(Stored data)
-------------------------

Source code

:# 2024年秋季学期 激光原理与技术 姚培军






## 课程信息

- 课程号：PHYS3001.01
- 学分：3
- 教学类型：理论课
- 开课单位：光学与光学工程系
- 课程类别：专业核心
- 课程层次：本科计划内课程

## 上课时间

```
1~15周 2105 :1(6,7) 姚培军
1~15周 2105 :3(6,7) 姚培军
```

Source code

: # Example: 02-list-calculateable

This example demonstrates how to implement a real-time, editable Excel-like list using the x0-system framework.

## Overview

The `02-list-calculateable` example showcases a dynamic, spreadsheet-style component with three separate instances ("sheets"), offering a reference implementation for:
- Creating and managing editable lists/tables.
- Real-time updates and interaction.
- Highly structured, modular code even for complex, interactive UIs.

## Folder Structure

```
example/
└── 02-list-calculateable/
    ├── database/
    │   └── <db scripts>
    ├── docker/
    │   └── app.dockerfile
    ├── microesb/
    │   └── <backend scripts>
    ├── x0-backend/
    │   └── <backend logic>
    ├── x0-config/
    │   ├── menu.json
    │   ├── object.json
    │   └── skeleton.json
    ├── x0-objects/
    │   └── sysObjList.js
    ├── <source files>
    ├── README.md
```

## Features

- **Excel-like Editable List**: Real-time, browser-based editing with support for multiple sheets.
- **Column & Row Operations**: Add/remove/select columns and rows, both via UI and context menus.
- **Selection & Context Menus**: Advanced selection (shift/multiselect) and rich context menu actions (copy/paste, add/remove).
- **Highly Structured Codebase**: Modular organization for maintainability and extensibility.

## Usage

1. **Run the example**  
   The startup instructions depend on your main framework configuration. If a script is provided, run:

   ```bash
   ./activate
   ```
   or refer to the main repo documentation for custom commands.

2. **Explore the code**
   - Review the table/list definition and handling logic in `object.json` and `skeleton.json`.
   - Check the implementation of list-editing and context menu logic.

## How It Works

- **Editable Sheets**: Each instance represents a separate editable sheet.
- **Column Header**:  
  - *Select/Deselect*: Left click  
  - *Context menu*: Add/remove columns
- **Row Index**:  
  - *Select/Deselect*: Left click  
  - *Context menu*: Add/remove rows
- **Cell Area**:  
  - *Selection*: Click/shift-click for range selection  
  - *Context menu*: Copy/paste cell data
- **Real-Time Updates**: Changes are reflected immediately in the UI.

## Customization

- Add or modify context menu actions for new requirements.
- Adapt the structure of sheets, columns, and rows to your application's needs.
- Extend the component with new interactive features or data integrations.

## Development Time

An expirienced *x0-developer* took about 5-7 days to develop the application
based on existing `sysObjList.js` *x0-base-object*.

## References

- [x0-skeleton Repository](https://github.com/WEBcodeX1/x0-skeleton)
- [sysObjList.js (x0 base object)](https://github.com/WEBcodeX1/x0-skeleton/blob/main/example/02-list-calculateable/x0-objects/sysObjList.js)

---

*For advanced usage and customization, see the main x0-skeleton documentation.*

-------------------------

**Work instructions**
Your reply must contain each entry, reproduced exactly.

**Result for this task**
Source code

:# 2024年秋季学期 激光原理与技术 姚培军






## 课程信息

- 课程号：PHYS3001.01
- 学分：3
- 教学类型：理论课
- 开课单位：光学与光学工程系
- 课程类别：专业核心
- 课程层次：本科计划内课程

## 上课时间

```
1~15周 2105 :1(6,7) 姚培军
1~15周 2105 :3(6,7) 姚培军
```

Source code

: # Example: 02-list-calculateable

This example demonstrates how to implement a real-time, editable Excel-like list using the x0-system framework.

## Overview

The `02-list-calculateable` example showcases a dynamic, spreadsheet-style component with three separate instances ("sheets"), offering a reference implementation for:
- Creating and managing editable lists/tables.
- Real-time updates and interaction.
- Highly structured, modular code even for complex, interactive UIs.

## Folder Structure

```
example/
└── 02-list-calculateable/
    ├── database/
    │   └── <db scripts>
    ├── docker/
    │   └── app.dockerfile
    ├── microesb/
    │   └── <backend scripts>
    ├── x0-backend/
    │   └── <backend logic>
    ├── x0-config/
    │   ├── menu.json
    │   ├── object.json
    │   └── skeleton.json
    ├── x0-objects/
    │   └── sysObjList.js
    ├── <source files>
    ├── README.md
```

## Features

- **Excel-like Editable List**: Real-time, browser-based editing with support for multiple sheets.
- **Column & Row Operations**: Add/remove/select columns and rows, both via UI and context menus.
- **Selection & Context Menus**: Advanced selection (shift/multiselect) and rich context menu actions (copy/paste, add/remove).
- **Highly Structured Codebase**: Modular organization for maintainability and extensibility.

## Usage

1. **Run the example**  
   The startup instructions depend on your main framework configuration. If a script is provided, run:

   ```bash
   ./activate
   ```
   or refer to the main repo documentation for custom commands.

2. **Explore the code**
   - Review the table/list definition and handling logic in `object.json` and `skeleton.json`.
   - Check the implementation of list-editing and context menu logic.

## How It Works

- **Editable Sheets**: Each instance represents a separate editable sheet.
- **Column Header**:  
  - *Select/Deselect*: Left click  
  - *Context menu*: Add/remove columns
- **Row Index**:  
  - *Select/Deselect*: Left click  
  - *Context menu*: Add/remove rows
- **Cell Area**:  
  - *Selection*: Click/shift-click for range selection  
  - *Context menu*: Copy/paste cell data
- **Real-Time Updates**: Changes are reflected immediately in the UI.

## Customization

- Add or modify context menu actions for new requirements.
- Adapt the structure of sheets, columns, and rows to your application's needs.
- Extend the component with new interactive features or data integrations.

## Development Time

An expirienced *x0-developer* took about 5-7 days to develop the application
based on existing `sysObjList.js` *x0-base-object*.

## References

- [x0-skeleton Repository](https://github.com/WEBcodeX1/x0-skeleton)
- [sysObjList.js (x0 base object)](https://github.com/WEBcodeX1/x0-skeleton/blob/main/example/02-list-calculateable/x0-objects/sysObjList.js)

---

*For advanced usage and customization, see the main x0-skeleton documentation.*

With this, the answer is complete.